# High-order determinants: easier way?

• Mego05
In summary, the speaker has successfully found a method for finding determinants of any order through expansion of minors and has also written a C++ program to do so. However, they are looking for a simpler method for finding determinants of 4th-10th order, as the current method is becoming tiresome. They have searched for 'determinant algorithms' but have only found information on eigenvalues, pivoting, and vectors, which they do not understand. They are a sophomore in high school and currently only familiar with determinants for use in Cramer's Rule.

#### Mego05

Ok, so I understand the method of finding a determinant of any order by expansion of minors. I was recently challenged by my teacher to find the determinant of a 10th order determinant she gave me. I succeeded, and felt quite proud of myself, after working for 3 months and filling up 300 pages with the math. Recently, I have grown fond of programming, and challenged myself to write a program in C++ that will find any determinant of an order of 10 or less. Coding the basic algorithm for expansion of minors has become quite tiresome. So, I am wondering, is there a simpler way to find any determinant? I'm only concerned with 4th-10th order determinants, as 2nd and 3rd orders are relatively painless. The solution has to be universal.

I'm not worried about implementing the method, as I can figure that out on my own. I just want to know if there is a simpler way (simpler here meaning needing less than 250,460 minors, and minors of minors, and so on) to go about finding a determinant?

Have you tried searching for 'determinant algorithms'?

I have, but everything I've found talks about eigenvalues, pivoting, and vectors. I have absolutely no idea what any of those are.
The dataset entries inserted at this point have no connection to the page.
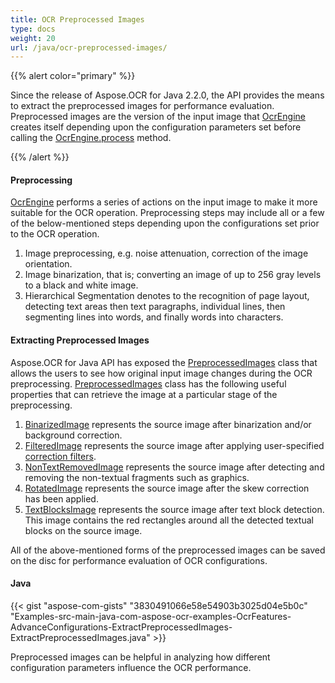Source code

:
```yaml
---
title: OCR Preprocessed Images
type: docs
weight: 20
url: /java/ocr-preprocessed-images/
---
```


{{% alert color="primary" %}} 

Since the release of Aspose.OCR for Java 2.2.0, the API provides the means to extract the preprocessed images for performance evaluation. Preprocessed images are the version of the input image that [OcrEngine](https://apireference.aspose.com/java/ocr/com.aspose.ocr/OcrEngine) creates itself depending upon the configuration parameters set before calling the [OcrEngine.process](https://apireference.aspose.com/java/ocr/com.aspose.ocr/OcrEngine#process\(\)) method.

{{% /alert %}} 
#### **Preprocessing**
[OcrEngine](https://apireference.aspose.com/java/ocr/com.aspose.ocr/OcrEngine) performs a series of actions on the input image to make it more suitable for the OCR operation. Preprocessing steps may include all or a few of the below-mentioned steps depending upon the configurations set prior to the OCR operation.

1. Image preprocessing, e.g. noise attenuation, correction of the image orientation.
1. Image binarization, that is; converting an image of up to 256 gray levels to a black and white image.
1. Hierarchical Segmentation denotes to the recognition of page layout, detecting text areas then text paragraphs, individual lines, then segmenting lines into words, and finally words into characters.
#### **Extracting Preprocessed Images**
Aspose.OCR for Java API has exposed the [PreprocessedImages](https://apireference.aspose.com/java/ocr/com.aspose.ocr/PreprocessedImages) class that allows the users to see how original input image changes during the OCR preprocessing. [PreprocessedImages](https://apireference.aspose.com/java/ocr/com.aspose.ocr/PreprocessedImages) class has the following useful properties that can retrieve the image at a particular stage of the preprocessing.

1. [BinarizedImage](https://apireference.aspose.com/java/ocr/com.aspose.ocr/PreprocessedImages#getBinarizedImage\(\)) represents the source image after binarization and/or background correction.
1. [FilteredImage](https://apireference.aspose.com/java/ocr/com.aspose.ocr/PreprocessedImages#getFilteredImage\(\)) represents the source image after applying user-specified [correction filters](https://docs.aspose.com/display/OCRJAVA/Applying+Correction+Filters).
1. [NonTextRemovedImage](https://apireference.aspose.com/java/ocr/com.aspose.ocr/PreprocessedImages#getNonTextRemovedImage\(\)) represents the source image after detecting and removing the non-textual fragments such as graphics.
1. [RotatedImage](https://apireference.aspose.com/java/ocr/com.aspose.ocr/PreprocessedImages#getRotatedImage\(\)) represents the source image after the skew correction has been applied.
1. [TextBlocksImage](https://apireference.aspose.com/java/ocr/com.aspose.ocr/PreprocessedImages#getTextBlocksImage\(\)) represents the source image after text block detection. This image contains the red rectangles around all the detected textual blocks on the source image.

All of the above-mentioned forms of the preprocessed images can be saved on the disc for performance evaluation of OCR configurations.
#### **Java**
{{< gist "aspose-com-gists" "3830491066e58e54903b3025d04e5b0c" "Examples-src-main-java-com-aspose-ocr-examples-OcrFeatures-AdvanceConfigurations-ExtractPreprocessedImages-ExtractPreprocessedImages.java" >}}

Preprocessed images can be helpful in analyzing how different configuration parameters influence the OCR performance.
Please take into account that I am a sophomore in high school, currently enrolled in an Algebra II class that covered determinants only for use in Cramer's Rule.

## 1. What are high-order determinants?

High-order determinants refer to matrices with dimensions higher than 2x2. In other words, they are matrices with more than two rows and columns.

## 2. What makes high-order determinants difficult to calculate?

The larger the dimensions of a matrix, the more complex the calculations become. High-order determinants involve a larger number of multiplications and additions, making them more time-consuming and prone to errors.

## 3. Is there an easier way to solve high-order determinants?

Yes, there are various methods and techniques that can make solving high-order determinants easier. These include using row operations, expanding by minors, and using Cramer's rule.

## 4. Can high-order determinants be solved by hand?

Yes, high-order determinants can be solved by hand, although they may be time-consuming and prone to errors. Using a calculator or computer program can make the process faster and more accurate.

## 5. How are high-order determinants used in science?

High-order determinants are used in various scientific fields, such as physics, engineering, and statistics. They are used to solve systems of equations, calculate areas and volumes, and analyze data. They are also used in applications such as computer graphics and cryptography.